● **Data provided**

::::

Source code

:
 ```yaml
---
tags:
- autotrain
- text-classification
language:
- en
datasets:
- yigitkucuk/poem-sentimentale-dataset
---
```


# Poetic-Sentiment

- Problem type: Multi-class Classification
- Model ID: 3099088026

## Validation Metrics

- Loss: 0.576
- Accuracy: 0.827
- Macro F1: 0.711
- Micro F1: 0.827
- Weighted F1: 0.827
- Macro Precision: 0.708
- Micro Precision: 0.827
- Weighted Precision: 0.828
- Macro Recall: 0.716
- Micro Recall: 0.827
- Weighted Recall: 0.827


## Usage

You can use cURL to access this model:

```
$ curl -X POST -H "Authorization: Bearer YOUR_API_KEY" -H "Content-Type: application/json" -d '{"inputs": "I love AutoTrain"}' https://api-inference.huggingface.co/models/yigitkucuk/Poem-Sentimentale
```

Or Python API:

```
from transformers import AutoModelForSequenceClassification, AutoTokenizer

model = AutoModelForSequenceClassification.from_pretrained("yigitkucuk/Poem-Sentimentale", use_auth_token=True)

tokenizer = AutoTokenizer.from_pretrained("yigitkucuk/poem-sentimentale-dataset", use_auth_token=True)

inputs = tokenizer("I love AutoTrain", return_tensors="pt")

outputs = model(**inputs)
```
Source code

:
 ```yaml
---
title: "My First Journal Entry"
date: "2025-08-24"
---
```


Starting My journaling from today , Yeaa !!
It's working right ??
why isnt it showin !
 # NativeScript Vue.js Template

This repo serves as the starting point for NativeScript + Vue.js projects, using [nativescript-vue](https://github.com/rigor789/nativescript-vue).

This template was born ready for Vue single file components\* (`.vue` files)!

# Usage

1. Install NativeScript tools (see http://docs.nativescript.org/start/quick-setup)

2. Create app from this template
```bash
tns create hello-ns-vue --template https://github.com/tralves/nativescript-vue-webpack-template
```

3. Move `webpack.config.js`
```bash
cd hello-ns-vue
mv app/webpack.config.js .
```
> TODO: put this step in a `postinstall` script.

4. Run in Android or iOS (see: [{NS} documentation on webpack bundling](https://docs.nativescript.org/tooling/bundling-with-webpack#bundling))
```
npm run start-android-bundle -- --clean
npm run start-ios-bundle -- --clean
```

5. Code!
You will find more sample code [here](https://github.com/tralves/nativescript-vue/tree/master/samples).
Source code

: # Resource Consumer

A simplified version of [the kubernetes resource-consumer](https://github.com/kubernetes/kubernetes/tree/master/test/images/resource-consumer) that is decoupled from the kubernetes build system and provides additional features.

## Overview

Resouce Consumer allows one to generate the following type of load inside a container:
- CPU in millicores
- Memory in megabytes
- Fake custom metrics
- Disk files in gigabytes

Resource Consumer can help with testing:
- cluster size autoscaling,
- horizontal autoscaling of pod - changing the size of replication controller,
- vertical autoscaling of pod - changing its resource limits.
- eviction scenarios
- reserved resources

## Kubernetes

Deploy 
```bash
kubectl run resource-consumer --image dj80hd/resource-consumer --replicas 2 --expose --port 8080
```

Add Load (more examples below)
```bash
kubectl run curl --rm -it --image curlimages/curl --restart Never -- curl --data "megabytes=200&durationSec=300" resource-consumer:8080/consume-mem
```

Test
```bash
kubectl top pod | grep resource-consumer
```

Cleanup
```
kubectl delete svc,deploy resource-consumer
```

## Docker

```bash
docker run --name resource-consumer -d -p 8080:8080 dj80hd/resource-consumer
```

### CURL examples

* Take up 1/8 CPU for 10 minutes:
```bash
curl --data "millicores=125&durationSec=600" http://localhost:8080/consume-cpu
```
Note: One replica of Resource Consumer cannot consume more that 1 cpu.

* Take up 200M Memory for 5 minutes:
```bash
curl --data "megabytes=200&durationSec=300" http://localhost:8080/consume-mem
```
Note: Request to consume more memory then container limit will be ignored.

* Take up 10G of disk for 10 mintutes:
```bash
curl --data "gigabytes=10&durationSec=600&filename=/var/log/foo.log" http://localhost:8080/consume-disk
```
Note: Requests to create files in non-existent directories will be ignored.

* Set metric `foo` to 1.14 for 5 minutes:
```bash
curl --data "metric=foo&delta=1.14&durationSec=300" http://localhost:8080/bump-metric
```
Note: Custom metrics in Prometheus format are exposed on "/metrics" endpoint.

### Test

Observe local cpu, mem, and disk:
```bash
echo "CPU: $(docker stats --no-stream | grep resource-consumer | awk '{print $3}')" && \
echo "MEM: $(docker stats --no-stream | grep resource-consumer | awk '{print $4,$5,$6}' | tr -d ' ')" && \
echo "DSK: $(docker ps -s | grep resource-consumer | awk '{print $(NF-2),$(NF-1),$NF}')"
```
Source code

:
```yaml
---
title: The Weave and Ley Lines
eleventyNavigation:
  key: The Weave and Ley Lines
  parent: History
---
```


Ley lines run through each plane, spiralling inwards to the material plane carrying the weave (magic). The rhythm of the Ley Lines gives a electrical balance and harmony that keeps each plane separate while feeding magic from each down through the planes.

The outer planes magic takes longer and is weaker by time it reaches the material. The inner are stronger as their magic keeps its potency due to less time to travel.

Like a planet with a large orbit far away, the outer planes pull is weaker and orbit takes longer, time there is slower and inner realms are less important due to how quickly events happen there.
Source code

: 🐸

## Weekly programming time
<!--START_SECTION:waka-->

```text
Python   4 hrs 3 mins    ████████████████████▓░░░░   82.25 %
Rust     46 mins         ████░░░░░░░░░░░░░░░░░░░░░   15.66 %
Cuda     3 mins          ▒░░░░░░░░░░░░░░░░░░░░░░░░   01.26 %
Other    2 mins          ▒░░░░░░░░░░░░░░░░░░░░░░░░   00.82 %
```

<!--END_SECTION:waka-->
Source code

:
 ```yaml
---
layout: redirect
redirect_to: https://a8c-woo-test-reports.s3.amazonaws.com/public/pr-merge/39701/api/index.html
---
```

::::

● **Your task**
Pull every line with "master" from the records.

● **Output below**
You will find more sample code [here](https://github.com/tralves/nativescript-vue/tree/master/samples).
A simplified version of [the kubernetes resource-consumer](https://github.com/kubernetes/kubernetes/tree/master/test/images/resource-consumer) that is decoupled from the kubernetes build system and provides additional features.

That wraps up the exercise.